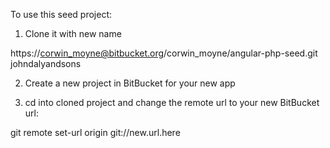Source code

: To use this seed project:

1) Clone it with new name

https://corwin_moyne@bitbucket.org/corwin_moyne/angular-php-seed.git johndalyandsons

2) Create a new project in BitBucket for your new app

3) cd into cloned project and change the remote url to your new BitBucket url:

git remote set-url origin git://new.url.here
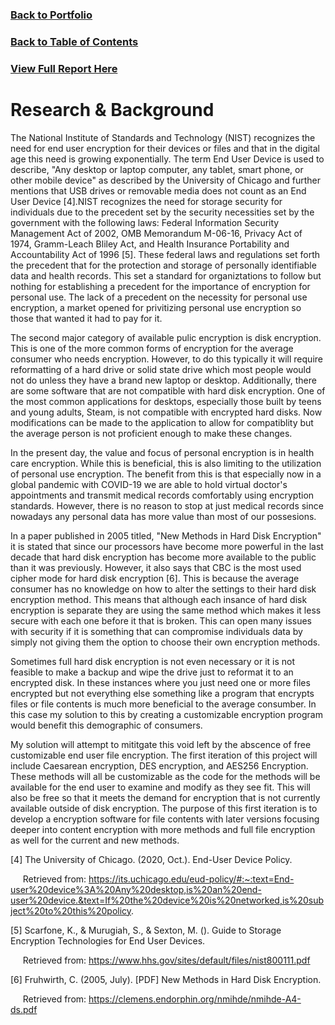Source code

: ### [Back to Portfolio](index.md)

### [Back to Table of Contents](seniorproject.md)

### [View Full Report Here](fullReport.md)

Research & Background
====================
The National Institute of Standards and Technology (NIST) recognizes the need for end user encryption for their devices or files and that in the digital age this need is growing exponentially. The term End User Device is used to describe, "Any desktop or laptop computer, any tablet, smart phone, or other mobile device" as described by the University of Chicago and further mentions that USB drives or removable media does not count as an End User Device [4].NIST recognizes the need for storage security for individuals due to the precedent set by the security necessities set by the government with the following laws: Federal Information Security Management Act of 2002, OMB Memorandum M-06-16, Privacy Act of 1974, Gramm-Leach Bliley Act, and Health Insurance Portability and Accountability Act of 1996 [5]. 
These federal laws and regulations set forth the precedent that for the protection and storage of personally identifiable data and health records. This set a standard for organiztations to follow but nothing for establishing a precedent for the importance of encryption for personal use. The lack of a precedent on the necessity for personal use encryption, a market opened for privitizing personal use encryption so those that wanted it had to pay for it.

The second major category of available pulic encryption is disk encryption. This is one of the more common forms of encryption for the average consumer who needs encryption. However, to do this typically it will require reformatting of a hard drive or solid state drive which most people would not do unless they have a brand new laptop or desktop. Additionally, there are some software that are not compatible with hard disk encryption. One of the most common applications for desktops, especially those built by teens and young adults, Steam, is not compatible with encrypted hard disks. Now modifications can be made to the application to allow for compatiblity but the average person is not proficient enough to make these changes.

In the present day, the value and focus of personal encryption is in health care encryption. While this is beneficial, this is also limiting to the utilization of personal use encryption. The benefit from this is that especially now in a global pandemic with COVID-19 we are able to hold virtual doctor's appointments and transmit medical records comfortably using encryption standards. However, there is no reason to stop at just medical records since nowadays any personal data has more value than most of our possesions.

In a paper published in 2005 titled, "New Methods in Hard Disk Encryption" it is stated that since our processors have become more powerful in the last decade that hard disk encryption has become more available to the public than it was previously. However, it also says that CBC is the most used cipher mode for hard disk encryption [6]. This is because the average consumer has no knowledge on how to alter the settings to their hard disk encryption method. This means that although each insance of hard disk encryption is separate they are using the same method which makes it less secure with each one before it that is broken. This can open many issues with security if it is something that can compromise individuals data by simply not giving them the option to choose their own encryption methods.

Sometimes full hard disk encryption is not even necessary or it is not feasible to make a backup and wipe the drive just to reformat it to an encrypted disk. In these instances where you just need one or more files encrypted but not everything else something like a program that encrypts files or file contents is much more beneficial to the average consumber. In this case my solution to this by creating a customizable encryption program would benefit this demographic of consumers.

My solution will attempt to mititgate this void left by the abscence of free customizable end user file encryption. The first iteration of this project will include Caesarean encryption, DES encryption, and AES256 Encryption. These methods will all be customizable as the code for the methods will be available for the end user to examine and modify as they see fit. This will also be free so that it meets the demand for encryption that is not currently available outside of disk encryption. The purpose of this first iteration is to develop a encryption software for file contents with later versions focusing deeper into content encryption with more methods and full file encryption as well for the current and new methods.

[4] The University of Chicago. (2020, Oct.). End-User Device Policy.

&nbsp;&nbsp;&nbsp;&nbsp;&nbsp;Retrieved from: https://its.uchicago.edu/eud-policy/#:~:text=End-user%20device%3A%20Any%20desktop,is%20an%20end-user%20device.&text=If%20the%20device%20is%20networked,is%20subject%20to%20this%20policy.
  
[5] Scarfone, K., & Murugiah, S., & Sexton, M. (). Guide to Storage Encryption Technologies for End User Devices.

&nbsp;&nbsp;&nbsp;&nbsp;&nbsp;Retrieved from: https://www.hhs.gov/sites/default/files/nist800111.pdf

[6] Fruhwirth, C. (2005, July). [PDF] New Methods in Hard Disk Encryption.

&nbsp;&nbsp;&nbsp;&nbsp;&nbsp;Retrieved from: https://clemens.endorphin.org/nmihde/nmihde-A4-ds.pdf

——

TASK INSTRUCTIONS:
The answer is to be the lines of the listing from the first through the one with "The National Institute", reproduced exactly, without any pictures.

EXERCISE SOLUTION:
Source code

: To use this seed project:

1) Clone it with new name

https://corwin_moyne@bitbucket.org/corwin_moyne/angular-php-seed.git johndalyandsons

2) Create a new project in BitBucket for your new app

3) cd into cloned project and change the remote url to your new BitBucket url:

git remote set-url origin git://new.url.here
Source code

: ### [Back to Portfolio](index.md)

### [Back to Table of Contents](seniorproject.md)

### [View Full Report Here](fullReport.md)

Research & Background
====================
The National Institute of Standards and Technology (NIST) recognizes the need for end user encryption for their devices or files and that in the digital age this need is growing exponentially. The term End User Device is used to describe, "Any desktop or laptop computer, any tablet, smart phone, or other mobile device" as described by the University of Chicago and further mentions that USB drives or removable media does not count as an End User Device [4].NIST recognizes the need for storage security for individuals due to the precedent set by the security necessities set by the government with the following laws: Federal Information Security Management Act of 2002, OMB Memorandum M-06-16, Privacy Act of 1974, Gramm-Leach Bliley Act, and Health Insurance Portability and Accountability Act of 1996 [5]. 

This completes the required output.